- Hydropower and other renewable energy producers are pressing Congress to extend tax credits for their facilities, saying they need assistance to compete with wind and solar which have already had their credits extended, the Hill reports.
- According to The Hill, the four energy groups wrote to Congress that “every day that passes without an extension increases the uncertainty for project developers in our industries and creates a further negative economic market signal to the investment community."
- Among signees are the National Hydropower Association, American Biogas Council, Biomass Power Association and the Energy Recovery Council.
The fight for solar and wind power tax credits might garner the headlines, but biofuels and hydropower producers say they too need incentives to help the country lessen its carbon footprint.
Without the tax credit extension, the Hill noted those industries fear they will struggle to compete with solar and wind resources that are receiving subsidies.
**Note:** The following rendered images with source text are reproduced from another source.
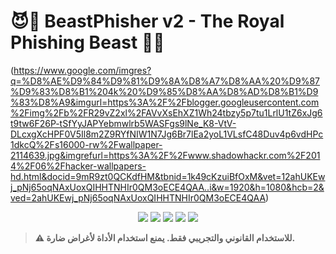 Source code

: # 😈👑 BeastPhisher v2 - The Royal Phishing Beast 👑😈

(https://www.google.com/imgres?q=%D8%AE%D9%84%D9%81%D9%8A%D8%A7%D8%AA%20%D9%87%D9%83%D8%B1%204k%20%D9%85%D8%AA%D8%AD%D8%B1%D9%83%D8%A9&imgurl=https%3A%2F%2Fblogger.googleusercontent.com%2Fimg%2Fb%2FR29vZ2xl%2FAVvXsEhXZ1Wh24tbzy5p7tu1LrlU1tZ6xJg6t9tw6F26P-tSfYyJAPYebmwlrb5WASFgs9lNe_K8-VtV-DLcxgXcHPF0V5Il8m2Z9RYfNIW1N7Jg6Br7lEa2yoL1VLsfC48Duv4p6vdHPc1dkcQ%2Fs16000-rw%2Fwallpaper-2114639.jpg&imgrefurl=https%3A%2F%2Fwww.shadowhackr.com%2F2014%2F06%2Fhacker-wallpapers-hd.html&docid=9mR9zt0QCKdfHM&tbnid=1k49cKzuiBfOxM&vet=12ahUKEwj_pNj65oqNAxUoxQIHHTNHIr0QM3oECE4QAA..i&w=1920&h=1080&hcb=2&ved=2ahUKEwj_pNj65oqNAxUoxQIHHTNHIr0QM3oECE4QAA)

<p align="center">
  <img src="https://img.shields.io/badge/Version-2.0-blueviolet?style=for-the-badge&logo=python" />
  <img src="https://img.shields.io/badge/Linux-Supported-success?style=for-the-badge&logo=linux" />
  <img src="https://img.shields.io/badge/Termux-Ready-brightgreen?style=for-the-badge&logo=android" />
  <img src="https://img.shields.io/badge/Windows-Compatible-blue?style=for-the-badge&logo=windows" />
  <img src="https://img.shields.io/badge/Python-3.x-yellow?style=for-the-badge&logo=python" />
</p>

> **⚠️ للاستخدام القانوني والتجريبي فقط. يمنع استخدام الأداة لأغراض ضارة.**
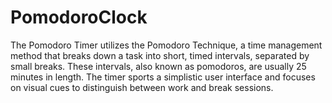 # PomodoroClock
<p>The Pomodoro Timer utilizes the Pomodoro Technique, a time management method that breaks down a task into short, timed intervals, separated by small breaks. These intervals, also known as pomodoros, are usually 25 minutes in length. The timer sports a simplistic user interface and focuses on visual cues to distinguish between work and break sessions.</p>
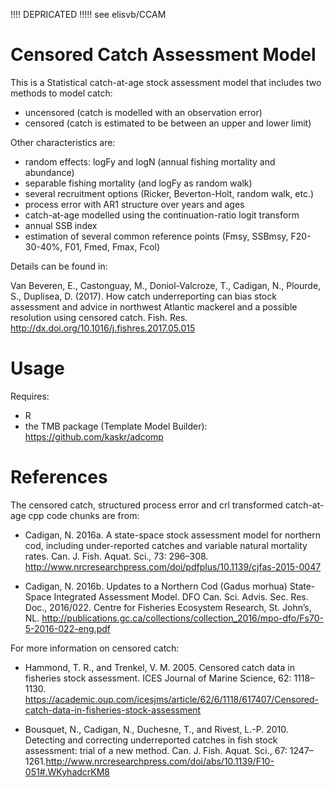 !!!! DEPRICATED !!!!!
see elisvb/CCAM

# Censored Catch Assessment Model

This is a Statistical catch-at-age stock assessment model that includes two methods to model catch:
  - uncensored (catch is modelled with an observation error)
  - censored (catch is estimated to be between an upper and lower limit)
 
Other characteristics are:
- random effects: logFy and logN (annual fishing mortality and abundance)
- separable fishing mortality (and logFy as random walk)
- several recruitment options (Ricker, Beverton-Holt, random walk, etc.)
- process error with AR1 structure over years and ages
- catch-at-age modelled using the continuation-ratio logit transform
- annual SSB index
- estimation of several common reference points (Fmsy, SSBmsy, F20-30-40%, F01, Fmed, Fmax, Fcol)
 
Details can be found in:

Van Beveren, E., Castonguay, M., Doniol-Valcroze, T., Cadigan, N., Plourde, S., Duplisea, D. (2017). How catch underreporting can bias stock assessment and advice in northwest Atlantic mackerel and a possible resolution using censored catch. Fish. Res. http://dx.doi.org/10.1016/j.fishres.2017.05.015 
 
# Usage

Requires:
- R
- the TMB package (Template Model Builder): https://github.com/kaskr/adcomp

# References


The censored catch, structured process error and crl transformed catch-at-age cpp code chunks are from:

- Cadigan, N. 2016a. A state-space stock assessment model for northern cod, including under-reported catches and variable natural mortality rates. Can. J. Fish. Aquat. Sci., 73: 296–308. http://www.nrcresearchpress.com/doi/pdfplus/10.1139/cjfas-2015-0047

- Cadigan, N. 2016b. Updates to a Northern Cod (Gadus morhua) State-Space Integrated Assessment Model. DFO Can. Sci. Advis. Sec. Res. Doc., 2016/022. Centre for Fisheries Ecosystem Research, St. John’s, NL. http://publications.gc.ca/collections/collection_2016/mpo-dfo/Fs70-5-2016-022-eng.pdf

For more information on censored catch:

- Hammond, T. R., and Trenkel, V. M. 2005. Censored catch data in fisheries stock assessment. ICES Journal of Marine Science, 62: 1118–1130. https://academic.oup.com/icesjms/article/62/6/1118/617407/Censored-catch-data-in-fisheries-stock-assessment

- Bousquet, N., Cadigan, N., Duchesne, T., and Rivest, L.-P. 2010. Detecting and correcting underreported catches in fish stock assessment: trial of a new method. Can. J. Fish. Aquat. Sci., 67: 1247–1261.http://www.nrcresearchpress.com/doi/abs/10.1139/F10-051#.WKyhadcrKM8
Last year, lawmakers reached a deal to extend the wind production tax credit through 2020, and the solar investment tax credit will phase out through 2022.
This summer, the Department of Energy concluded the United States has about 50 GW of untapped hydropower potential that would reduce greenhouse gas emissions by 5.6 billion metric tonsThe bulk of potential hydro resources, according to DOE's July assessment, comes from pumped storage projects, which could provide more than 35 GW of capacity.
Also noted in the report: the potential for almost 5 GW of new development on non-powered dams, and more than 6 GW of upgrades to existing hydropower.
National Hydropower Association Executive Director Linda Church Ciocci said in a statement that the report "fundamentally hits the reset button for our industry by ushering in a new way of thinking about hydropower, while fracturing misconceptions that we don’t have room to grow sustainably."
DOE concluded that hydropower could grow from its current 101 GW capacity in the United States to nearly 150 GW by 2050.